[Problem]: The reply must consist of the lines from the first line of the records through the line containing "For simplicity it", copied exactly, with every picture omitted.

[Data to examine]:
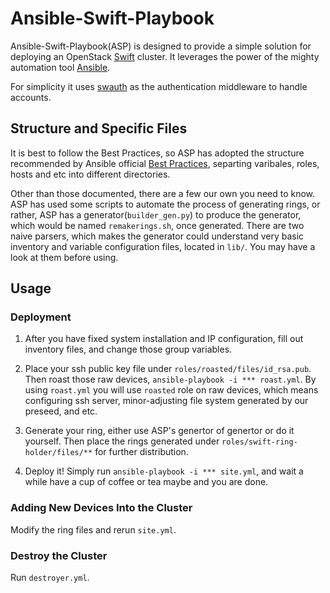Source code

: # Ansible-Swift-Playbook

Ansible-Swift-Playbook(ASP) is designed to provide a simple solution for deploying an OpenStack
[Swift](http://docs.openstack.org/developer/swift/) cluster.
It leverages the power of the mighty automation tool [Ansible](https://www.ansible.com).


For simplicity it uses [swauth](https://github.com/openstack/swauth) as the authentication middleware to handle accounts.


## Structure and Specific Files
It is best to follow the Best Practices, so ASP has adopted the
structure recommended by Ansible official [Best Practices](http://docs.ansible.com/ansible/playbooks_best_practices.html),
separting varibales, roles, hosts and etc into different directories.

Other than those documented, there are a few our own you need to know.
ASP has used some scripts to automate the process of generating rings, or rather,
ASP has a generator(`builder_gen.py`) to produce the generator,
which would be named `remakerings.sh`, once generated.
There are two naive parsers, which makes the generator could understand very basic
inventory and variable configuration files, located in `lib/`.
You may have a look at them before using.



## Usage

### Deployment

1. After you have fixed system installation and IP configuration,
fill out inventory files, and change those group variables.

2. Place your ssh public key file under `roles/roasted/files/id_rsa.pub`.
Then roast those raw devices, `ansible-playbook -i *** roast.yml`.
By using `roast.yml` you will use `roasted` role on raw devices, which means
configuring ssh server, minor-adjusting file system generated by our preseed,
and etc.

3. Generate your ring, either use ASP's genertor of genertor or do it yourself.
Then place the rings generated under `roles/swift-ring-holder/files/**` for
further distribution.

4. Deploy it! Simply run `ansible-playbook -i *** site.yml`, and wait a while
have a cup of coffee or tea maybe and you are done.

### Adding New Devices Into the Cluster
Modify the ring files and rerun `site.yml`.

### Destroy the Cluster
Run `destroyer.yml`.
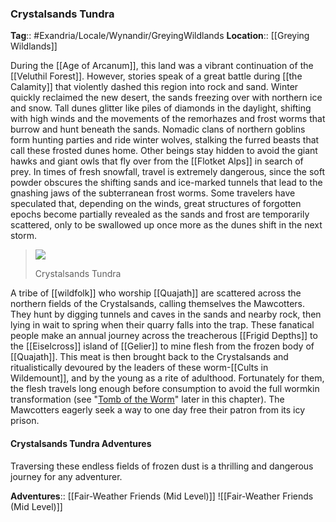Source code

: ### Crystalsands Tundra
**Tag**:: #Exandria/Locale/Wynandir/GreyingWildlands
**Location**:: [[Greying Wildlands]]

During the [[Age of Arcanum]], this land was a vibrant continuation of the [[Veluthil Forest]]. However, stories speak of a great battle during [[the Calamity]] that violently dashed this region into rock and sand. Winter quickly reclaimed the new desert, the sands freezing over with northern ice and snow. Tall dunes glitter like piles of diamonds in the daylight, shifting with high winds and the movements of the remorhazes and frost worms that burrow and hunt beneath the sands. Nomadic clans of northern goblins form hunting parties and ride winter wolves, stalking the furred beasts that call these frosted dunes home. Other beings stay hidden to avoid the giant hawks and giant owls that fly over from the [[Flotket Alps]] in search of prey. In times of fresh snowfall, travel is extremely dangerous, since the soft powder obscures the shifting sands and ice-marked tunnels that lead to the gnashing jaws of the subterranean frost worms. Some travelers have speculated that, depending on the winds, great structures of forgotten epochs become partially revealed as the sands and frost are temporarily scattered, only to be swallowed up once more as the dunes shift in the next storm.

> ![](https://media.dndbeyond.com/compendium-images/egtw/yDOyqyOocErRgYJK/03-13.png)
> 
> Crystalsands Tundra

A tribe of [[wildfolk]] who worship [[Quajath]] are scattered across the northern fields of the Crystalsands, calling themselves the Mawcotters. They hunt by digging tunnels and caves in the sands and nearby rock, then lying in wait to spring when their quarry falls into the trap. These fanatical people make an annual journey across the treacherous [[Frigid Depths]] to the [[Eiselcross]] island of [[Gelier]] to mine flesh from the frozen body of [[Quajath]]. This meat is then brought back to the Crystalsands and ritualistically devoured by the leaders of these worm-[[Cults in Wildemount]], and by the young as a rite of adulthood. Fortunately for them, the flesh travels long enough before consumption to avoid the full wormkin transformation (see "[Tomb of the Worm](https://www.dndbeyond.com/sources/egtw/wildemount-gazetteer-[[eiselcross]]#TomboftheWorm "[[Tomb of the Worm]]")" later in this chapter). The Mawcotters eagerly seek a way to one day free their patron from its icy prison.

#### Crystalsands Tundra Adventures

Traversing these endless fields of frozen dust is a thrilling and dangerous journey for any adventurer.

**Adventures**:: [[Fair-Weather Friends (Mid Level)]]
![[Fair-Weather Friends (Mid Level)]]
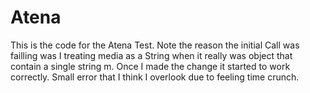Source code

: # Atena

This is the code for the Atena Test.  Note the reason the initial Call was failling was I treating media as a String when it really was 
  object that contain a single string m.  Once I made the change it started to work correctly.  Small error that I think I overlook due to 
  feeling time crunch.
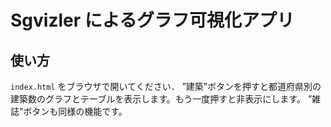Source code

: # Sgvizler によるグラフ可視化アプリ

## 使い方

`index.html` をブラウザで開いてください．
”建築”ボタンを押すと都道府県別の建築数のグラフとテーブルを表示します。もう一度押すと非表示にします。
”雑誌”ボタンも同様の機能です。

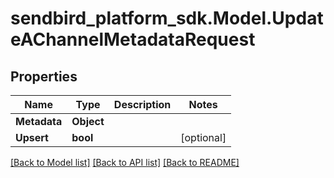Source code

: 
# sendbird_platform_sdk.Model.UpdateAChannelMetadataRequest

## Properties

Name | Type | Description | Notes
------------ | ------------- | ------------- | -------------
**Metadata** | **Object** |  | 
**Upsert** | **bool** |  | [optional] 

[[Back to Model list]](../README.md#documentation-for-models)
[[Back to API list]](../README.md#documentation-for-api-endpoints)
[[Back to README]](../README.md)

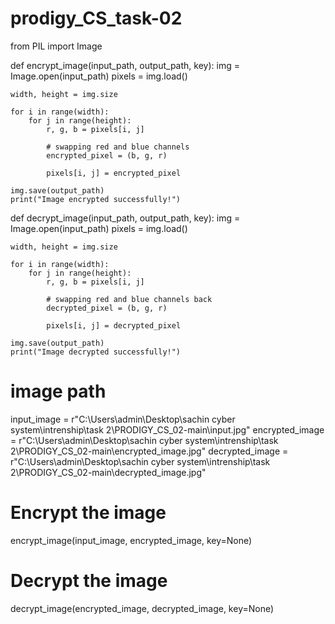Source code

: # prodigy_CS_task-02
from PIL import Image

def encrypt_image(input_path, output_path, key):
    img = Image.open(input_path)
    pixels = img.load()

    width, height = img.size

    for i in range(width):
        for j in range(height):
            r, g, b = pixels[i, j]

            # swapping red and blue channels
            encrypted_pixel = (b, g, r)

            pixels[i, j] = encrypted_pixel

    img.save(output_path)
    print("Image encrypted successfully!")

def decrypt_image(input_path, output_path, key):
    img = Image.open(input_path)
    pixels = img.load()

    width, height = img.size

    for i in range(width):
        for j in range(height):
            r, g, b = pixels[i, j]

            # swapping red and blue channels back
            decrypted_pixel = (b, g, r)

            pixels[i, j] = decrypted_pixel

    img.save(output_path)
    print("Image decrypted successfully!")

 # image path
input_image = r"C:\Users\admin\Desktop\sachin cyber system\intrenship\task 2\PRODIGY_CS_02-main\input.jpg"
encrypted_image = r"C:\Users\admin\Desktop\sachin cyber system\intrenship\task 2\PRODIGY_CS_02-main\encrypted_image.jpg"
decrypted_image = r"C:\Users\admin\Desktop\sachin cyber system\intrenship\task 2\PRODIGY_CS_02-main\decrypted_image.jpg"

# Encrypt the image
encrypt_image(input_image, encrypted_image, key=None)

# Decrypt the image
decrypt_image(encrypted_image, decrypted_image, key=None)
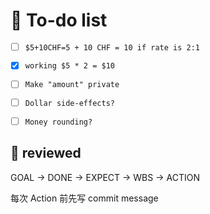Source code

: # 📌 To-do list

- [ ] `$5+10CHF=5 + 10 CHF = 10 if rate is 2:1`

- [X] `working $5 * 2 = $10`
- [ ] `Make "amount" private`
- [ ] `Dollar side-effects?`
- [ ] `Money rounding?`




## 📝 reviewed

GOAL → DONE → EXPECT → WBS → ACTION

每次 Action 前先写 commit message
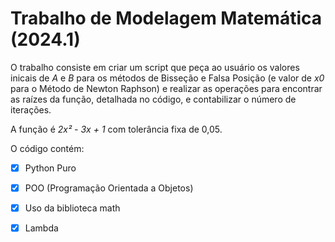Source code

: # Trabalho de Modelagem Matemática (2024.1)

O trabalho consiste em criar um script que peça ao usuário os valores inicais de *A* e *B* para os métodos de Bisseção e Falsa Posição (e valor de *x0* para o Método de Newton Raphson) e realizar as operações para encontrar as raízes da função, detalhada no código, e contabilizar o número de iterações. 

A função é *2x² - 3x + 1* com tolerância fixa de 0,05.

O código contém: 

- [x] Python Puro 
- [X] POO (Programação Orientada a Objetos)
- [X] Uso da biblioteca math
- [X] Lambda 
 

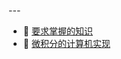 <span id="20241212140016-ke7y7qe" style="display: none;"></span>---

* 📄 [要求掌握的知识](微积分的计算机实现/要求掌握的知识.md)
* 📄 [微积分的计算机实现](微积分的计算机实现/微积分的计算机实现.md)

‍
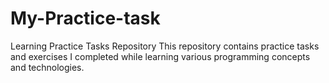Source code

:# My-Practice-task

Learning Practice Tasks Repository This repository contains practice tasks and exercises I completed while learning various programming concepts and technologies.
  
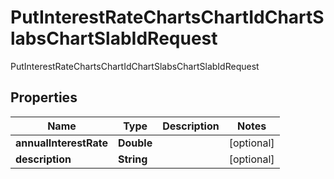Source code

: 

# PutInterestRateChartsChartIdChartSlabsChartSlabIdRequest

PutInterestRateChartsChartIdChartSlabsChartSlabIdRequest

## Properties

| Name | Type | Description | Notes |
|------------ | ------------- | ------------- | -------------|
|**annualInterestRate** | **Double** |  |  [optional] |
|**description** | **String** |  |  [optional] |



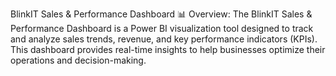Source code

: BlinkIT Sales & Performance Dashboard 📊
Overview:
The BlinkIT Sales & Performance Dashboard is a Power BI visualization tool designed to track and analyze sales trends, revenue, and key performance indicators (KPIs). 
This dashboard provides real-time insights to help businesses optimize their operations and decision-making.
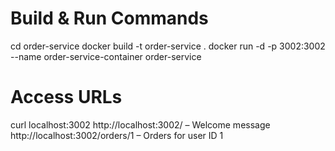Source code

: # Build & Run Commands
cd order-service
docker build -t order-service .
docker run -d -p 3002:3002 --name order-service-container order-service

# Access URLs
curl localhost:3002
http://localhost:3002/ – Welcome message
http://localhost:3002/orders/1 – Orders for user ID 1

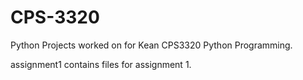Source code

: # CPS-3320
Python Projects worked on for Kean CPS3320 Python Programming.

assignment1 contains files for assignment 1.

[Solution to this problem]:
Source code

: # Ansible-Swift-Playbook

Ansible-Swift-Playbook(ASP) is designed to provide a simple solution for deploying an OpenStack
[Swift](http://docs.openstack.org/developer/swift/) cluster.
It leverages the power of the mighty automation tool [Ansible](https://www.ansible.com).


For simplicity it uses [swauth](https://github.com/openstack/swauth) as the authentication middleware to handle accounts.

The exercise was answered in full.